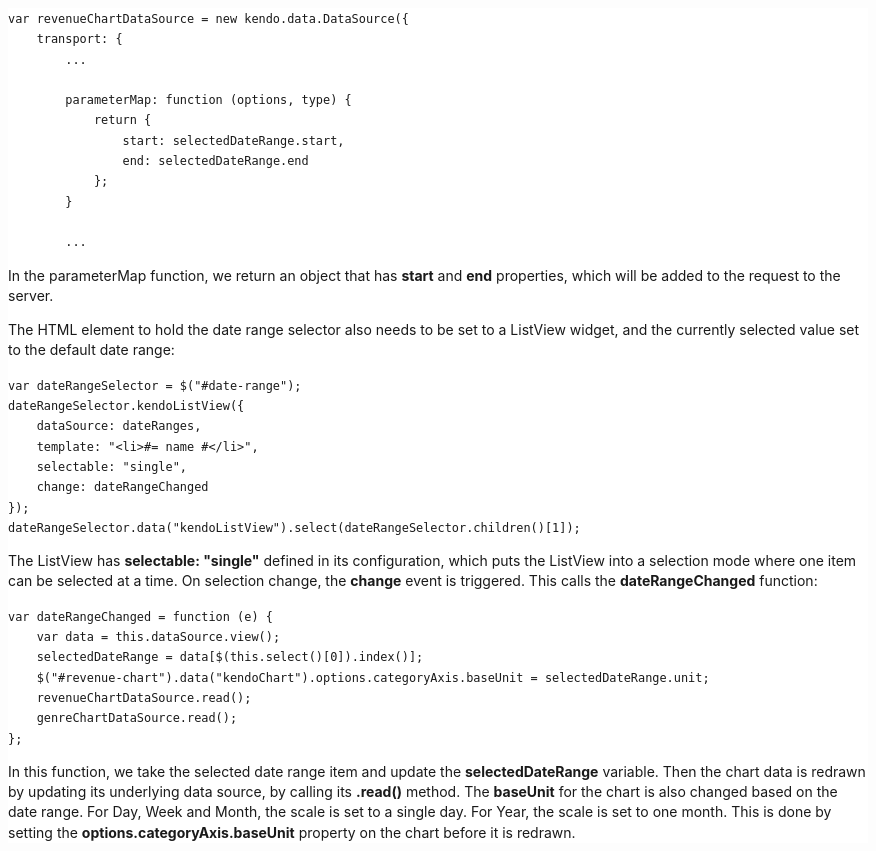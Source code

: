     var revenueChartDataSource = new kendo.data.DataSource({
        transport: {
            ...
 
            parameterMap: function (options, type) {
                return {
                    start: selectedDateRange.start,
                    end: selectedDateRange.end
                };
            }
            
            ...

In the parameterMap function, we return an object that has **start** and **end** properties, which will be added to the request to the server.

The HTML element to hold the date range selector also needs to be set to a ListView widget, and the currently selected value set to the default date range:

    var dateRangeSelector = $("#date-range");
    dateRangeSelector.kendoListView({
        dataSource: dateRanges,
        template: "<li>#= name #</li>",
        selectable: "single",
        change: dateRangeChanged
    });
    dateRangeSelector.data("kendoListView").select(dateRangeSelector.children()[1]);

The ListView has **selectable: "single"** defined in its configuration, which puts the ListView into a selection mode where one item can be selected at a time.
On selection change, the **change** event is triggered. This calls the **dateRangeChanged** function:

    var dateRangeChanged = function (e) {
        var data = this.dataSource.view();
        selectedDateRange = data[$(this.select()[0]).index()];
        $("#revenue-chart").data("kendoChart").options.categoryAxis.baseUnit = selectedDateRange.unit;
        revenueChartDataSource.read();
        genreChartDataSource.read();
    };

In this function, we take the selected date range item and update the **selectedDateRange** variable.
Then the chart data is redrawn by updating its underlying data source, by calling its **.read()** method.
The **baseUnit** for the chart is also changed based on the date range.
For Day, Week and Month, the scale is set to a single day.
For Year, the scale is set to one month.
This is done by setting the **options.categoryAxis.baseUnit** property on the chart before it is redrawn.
◇ ◇ ◇
» **WHAT IS REQUIRED**
Every line of the records containing the word "selectable" must appear in the answer.

» **ANSWER TO THE PROBLEM**
        selectable: "single",
The ListView has **selectable: "single"** defined in its configuration, which puts the ListView into a selection mode where one item can be selected at a time.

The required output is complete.